I had been thinking a lot about paper—specifically, about how much of it I throw away and how wasteful that seems—so I decided to try making some of my own. This happens to me from time to time: I become overwhelmed with guilt about the garbage I generate and I then think, well, it’s kind of pathetic to just feel bad, surely, there’s something constructive that Can Be Done. At other times when I have felt like this, I have taken up yogurt-making and bread-making, not for health reasons or because I’m preservative-phobic—quite the contrary, I’m all in favor of preservatives, at least in moderation—but because it seems that yogurt containers, bread bags, and paper are the three things I throw away in unconscionable quantities and I have this vision in my head of the Pacific garbage patch that won’t dissipate. The vision won’t dissipate, and apparently neither will the garbage patch.

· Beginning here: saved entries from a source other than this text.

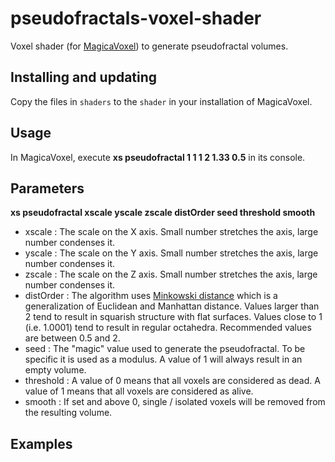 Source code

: # pseudofractals-voxel-shader

Voxel shader (for [MagicaVoxel](https://ephtracy.github.io/)) to generate pseudofractal volumes.

## Installing and updating

Copy the files in `shaders` to the `shader` in your installation of MagicaVoxel.

## Usage

In MagicaVoxel, execute **xs pseudofractal 1 1 1 2 1.33 0.5** in its console.

## Parameters

**xs pseudofractal xscale yscale zscale distOrder seed threshold smooth**

* xscale : The scale on the X axis. Small number stretches the axis, large number condenses it.
* yscale : The scale on the Y axis. Small number stretches the axis, large number condenses it.
* zscale : The scale on the Z axis. Small number stretches the axis, large number condenses it.
* distOrder : The algorithm uses [Minkowski distance](https://en.wikipedia.org/wiki/Minkowski_distance) which is a generalization of Euclidean and Manhattan distance. Values larger than 2 tend to result in squarish structure with flat surfaces. Values close to 1 (i.e. 1.0001) tend to result in regular octahedra. Recommended values are between 0.5 and 2.
* seed : The "magic" value used to generate the pseudofractal. To be specific it is used as a modulus. A value of 1 will always result in an empty volume.
* threshold : A value of 0 means that all voxels are considered as dead. A value of 1 means that all voxels are considered as alive.
* smooth : If set and above 0, single / isolated voxels will be removed from the resulting volume.

## Examples
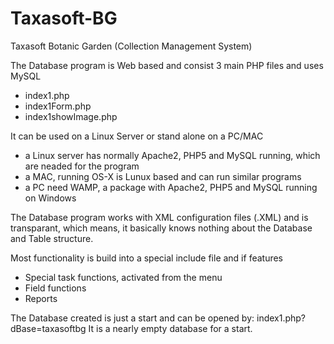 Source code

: # Taxasoft-BG
Taxasoft Botanic Garden (Collection Management System)

The Database program is Web based and consist 3 main PHP files and uses MySQL
- index1.php
- index1Form.php
- index1showImage.php
 
It can be used on a Linux Server or stand alone on a PC/MAC
- a Linux server has normally Apache2, PHP5 and MySQL running, which are neaded for the program
- a MAC, running OS-X is Lunux based and can run similar programs
- a PC need WAMP, a package with Apache2, PHP5 and MySQL running on Windows

The Database program works with XML configuration files (.XML) and is transparant, which means, it basically knows nothing about the Database and Table structure.

Most functionality is build into a special include file and if features
- Special task functions, activated from the menu
- Field functions
- Reports

The Database created is just a start and can be opened by: index1.php?dBase=taxasoftbg
It is a nearly empty database for a start.
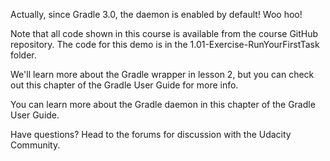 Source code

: 
Actually, since Gradle 3.0, the daemon is enabled by default! Woo hoo!

Note that all code shown in this course is available from the course GitHub repository. The code for this demo is in the 1.01-Exercise-RunYourFirstTask folder.

We'll learn more about the Gradle wrapper in lesson 2, but you can check out this chapter of the Gradle User Guide for more info.

You can learn more about the Gradle daemon in this chapter of the Gradle User Guide.

Have questions? Head to the forums for discussion with the Udacity Community.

Making paper is actually fairly easy. (As it turns out, so is yogurt-making, if you have a yogurt-maker, whose sole function is to control temperature; and so is bread-making, if you own a bread machine. I probably don’t need to point out that purchasing these appliances, compact as they are, negates the whole purpose of yogurt/bread/paper–making, which was to reduce my carbon footprint. Also, they’re only easy if you’re content, as I am, with relatively pedestrian yogurt/bread/paper.) When I first read about papermaking, it sounded really hard. It sounded like it involved roaming around in the woods pulling up fibrous grasses and roots with gloved hands, pounding them with a wooden mallet or something equally unwieldy and full of splinters, or maybe stomping on them in a vat. It sounded laborious, in a tedious way but at the same time, in addition, as if it involved some mysterious technical dexterity, some sleight-of-hand. But really it’s easy. And it does help if you buy Arnold Grummer’s basic paper making kit, available online for about $30.95, which consists of a “pour deckle” (a rectangular wooden frame), “papermaking screen” (a piece of mesh), a sturdy plastic grid, a wooden bar, and a sponge.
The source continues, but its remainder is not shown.